Good citizens of San Francisco, this is your FINAL WARNING. As part of our defensive plan to contain as many zombies in one place as possible, the Double-L Gyratory Zomby Attractor will be switched "ON" at 7:30pm tonight.


SF zombie mob - photo by Scott Beale / Laughing Squid

When: 7:30pm Thursday 10/11
Wear: duct tape on torso to indicate participation
Where: The NW corner of the Main Library
Larkin Street, by Fulton
The large metal sculpture (aka "The Double-L Gyratory Zomby Attractor")
[Google Maps Link]

Many of you were already wisely taking precautions to stay far far far away from that area already due to the San Francisco MAYORAL DEBATE going on at the EXACT SAME TIME. Hopefully the undead attackers will be subdued before the the debate is completed and the hundreds of attendees leave the building through the single exit pointed directly at Larkin and Fulton.
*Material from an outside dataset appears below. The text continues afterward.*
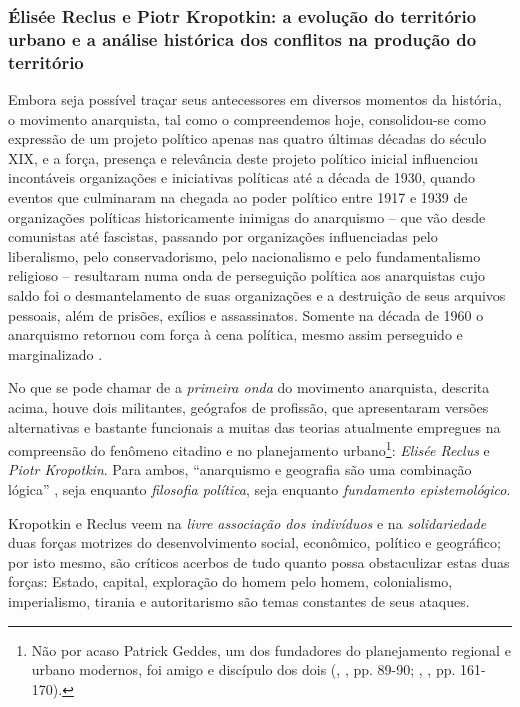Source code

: \subsubsection{Élisée Reclus e Piotr Kropotkin: a evolução do território urbano e a análise histórica dos conflitos na produção do território}

Embora seja possível traçar seus antecessores em diversos momentos da história, o movimento anarquista, tal como o compreendemos hoje, consolidou-se como expressão de um projeto político apenas nas quatro últimas décadas do século XIX, e a força, presença e relevância deste projeto político inicial influenciou incontáveis organizações e iniciativas políticas até a década de 1930, quando eventos que culminaram na chegada ao poder político entre 1917 e 1939 de organizações políticas historicamente inimigas do anarquismo -- que vão desde comunistas até fascistas, passando por organizações influenciadas pelo liberalismo, pelo conservadorismo, pelo nacionalismo e pelo fundamentalismo religioso -- resultaram numa onda de perseguição política aos anarquistas cujo saldo foi o desmantelamento de suas organizações e a destruição de seus arquivos pessoais, além de prisões, exílios e assassinatos. Somente na década de 1960 o anarquismo retornou com força à cena política, mesmo assim perseguido e marginalizado \cite{WOODCOCK2008}. 

No que se pode chamar de a \textit{primeira onda} do movimento anarquista, descrita acima, houve dois militantes, geógrafos de profissão, que apresentaram versões alternativas e bastante funcionais a muitas das teorias atualmente empregues na compreensão do fenômeno citadino e no planejamento urbano\footnote{Não por acaso Patrick Geddes, um dos fundadores do planejamento regional e urbano modernos, foi amigo e discípulo dos dois (\citeauthor{dunbar_elisee_1989}, \citeyear{dunbar_elisee_1989}, pp. 89-90; \citeauthor{hall_cidades_2007}, \citeyear{hall_cidades_2007}, pp. 161-170).}: \textit{Elisée Reclus }e \textit{Piotr Kropotkin}. Para ambos, ``anarquismo e geografia são uma combinação lógica'' \cite[p.~78]{dunbar_elisee_1989}, seja enquanto \textit{filosofia política}, seja enquanto \textit{fundamento epistemológico}.

Kropotkin e Reclus veem na \textit{livre associação dos indivíduos} e na \textit{solidariedade} duas forças motrizes do desenvolvimento social, econômico, político e geográfico; por isto mesmo, são críticos acerbos de tudo quanto possa obstaculizar estas duas forças: Estado, capital, exploração do homem pelo homem, colonialismo, imperialismo, tirania e autoritarismo são temas constantes de seus ataques.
Those good citizens, though likely disenfranchised and disillusioned, are not disembrained, and may thus prove IRRESISTABLE to the shambling cerebrophillic horde.

If defeat is unsuccessful, an unknown party has offered to capture as many zombies possible inside a bus, and drive them all to a classified area (in the Mission) for complimentary "embalming fluid" afterwards.

- - - - - - -

A recap of basic zombie mob procedures & etiquette:

Show up at the meeting point on time. Arrive dressed as either a zombie (fake blood, torn clothing, vacant stare) or a zombie victim (place a piece of duct tape somewhere visible upon your person, and wear clothes that you do not mind having torn and bloodied). Act like zombies. Attack and "convert" victims. (If you have it, bring extra blood and makup for conversions.) Shamble where the mob shambles. Have fun, but be respectful of innocent bystanders and private property.

1. If you are wearing duct tape on your torso, the mob will attack you, ruin your clothes, eat your brains.
2. Zombies will not get blood on innocent bystanders or their things.
3. Zombies will leave private property reasonably soon after being asked.
4. Zombies who don’t exhibit these behaviors will be beaten into shape by their fellow horde.

NOTE: Even if you didn't come to work today in "zombie attire" please JOIN US regardless. A shamble and a moan is more than costume enough, and the MORE zombies, the BETTER. (Or worse, really.)